En réalité, la volonté présidentielle constitue une présidentielle pour les sociologues et les politologues. Présent avant la pénétration coloniale, l’institution de la chefferie traditionnelle a presque  disparu du jeu social gabonais dès le début des indépendances.  Elle se trouve en phase résiduelle. Seules quelques chefferies traditionnelles subsistent encore, notamment chez les peuples du littoral habitant la région de l’Estuaire.

C’est dire que la majorité des Gabonais (tranche d’âge de 0-55 ans) l’ignorent.
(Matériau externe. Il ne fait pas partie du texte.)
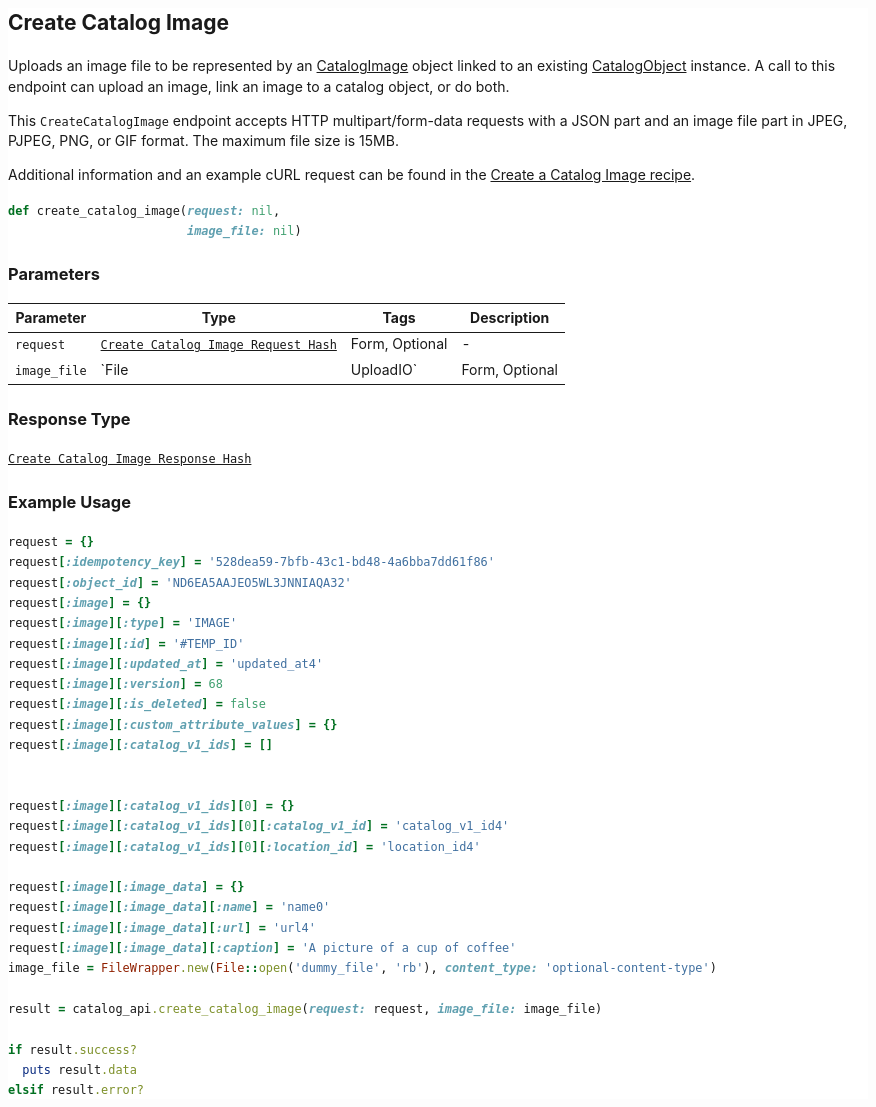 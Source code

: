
 ```ruby
```

## Create Catalog Image

Uploads an image file to be represented by an [CatalogImage](#type-catalogimage) object linked to an existing
[CatalogObject](#type-catalogobject) instance. A call to this endpoint can upload an image, link an image to
a catalog object, or do both.

This `CreateCatalogImage` endpoint accepts HTTP multipart/form-data requests with a JSON part and an image file part in
JPEG, PJPEG, PNG, or GIF format. The maximum file size is 15MB.

Additional information and an example cURL request can be found in the [Create a Catalog Image recipe](https://developer.squareup.com/docs/more-apis/catalog/cookbook/create-catalog-images).

```ruby
def create_catalog_image(request: nil,
                         image_file: nil)
```

### Parameters

| Parameter | Type | Tags | Description |
|  --- | --- | --- | --- |
| `request` | [`Create Catalog Image Request Hash`](/doc/models/create-catalog-image-request.md) | Form, Optional | - |
| `image_file` | `File | UploadIO` | Form, Optional | - |

### Response Type

[`Create Catalog Image Response Hash`](/doc/models/create-catalog-image-response.md)

### Example Usage

```ruby
request = {}
request[:idempotency_key] = '528dea59-7bfb-43c1-bd48-4a6bba7dd61f86'
request[:object_id] = 'ND6EA5AAJEO5WL3JNNIAQA32'
request[:image] = {}
request[:image][:type] = 'IMAGE'
request[:image][:id] = '#TEMP_ID'
request[:image][:updated_at] = 'updated_at4'
request[:image][:version] = 68
request[:image][:is_deleted] = false
request[:image][:custom_attribute_values] = {}
request[:image][:catalog_v1_ids] = []


request[:image][:catalog_v1_ids][0] = {}
request[:image][:catalog_v1_ids][0][:catalog_v1_id] = 'catalog_v1_id4'
request[:image][:catalog_v1_ids][0][:location_id] = 'location_id4'

request[:image][:image_data] = {}
request[:image][:image_data][:name] = 'name0'
request[:image][:image_data][:url] = 'url4'
request[:image][:image_data][:caption] = 'A picture of a cup of coffee'
image_file = FileWrapper.new(File::open('dummy_file', 'rb'), content_type: 'optional-content-type')

result = catalog_api.create_catalog_image(request: request, image_file: image_file)

if result.success?
  puts result.data
elsif result.error?
```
Comment comprendre alors la volonté de Bongo de remettre dans le jeu social une institution qui n’a plus aucune existence ? Une incursion dans les pays d’Afrique peut donner quelques indices pour comprendre le jeu de Bongo.

Pendant la colonisation, les pays administrés par l’Angleterre vivaient sous un régime appelé indirect rue. Les territoires sous le régime de l’indirect rule étaient alors gérés par des chefs indigènes au profit de la nation coloniale. Ces chefs traditionnels lui garantissaient en général des avantages commerciaux (monopoles de commerce, concessions) et versaient l’impôt, en échange de quoi, la puissance coloniale garantissait militairement leur pouvoir.

De ce fait, à l’indépendance, et en dépit de la succession les chefferies traditionnelles ont acquis une certaine notoriété et le respect de l’administration post-coloniale. Les chefferies traditionnelles sont très organisées dans ces pays et jouent un puissant rôle social et politique- es chefferies traditionnelles dans la Volta Region ont par exemple un chef supérieur des Ewés. Ainsi peut-on voir l’ancien chef de l’Etat ghanéen, John Atta Mills se baisser pour saluer le chef des Ashanti ou le chef supérieur des Ewés. C’est dire la place de cette chefferie au sein des institutions post-coloniales non seulement en tant que gardiennes des us et coutumes, mais aussi dans la régulation sociale.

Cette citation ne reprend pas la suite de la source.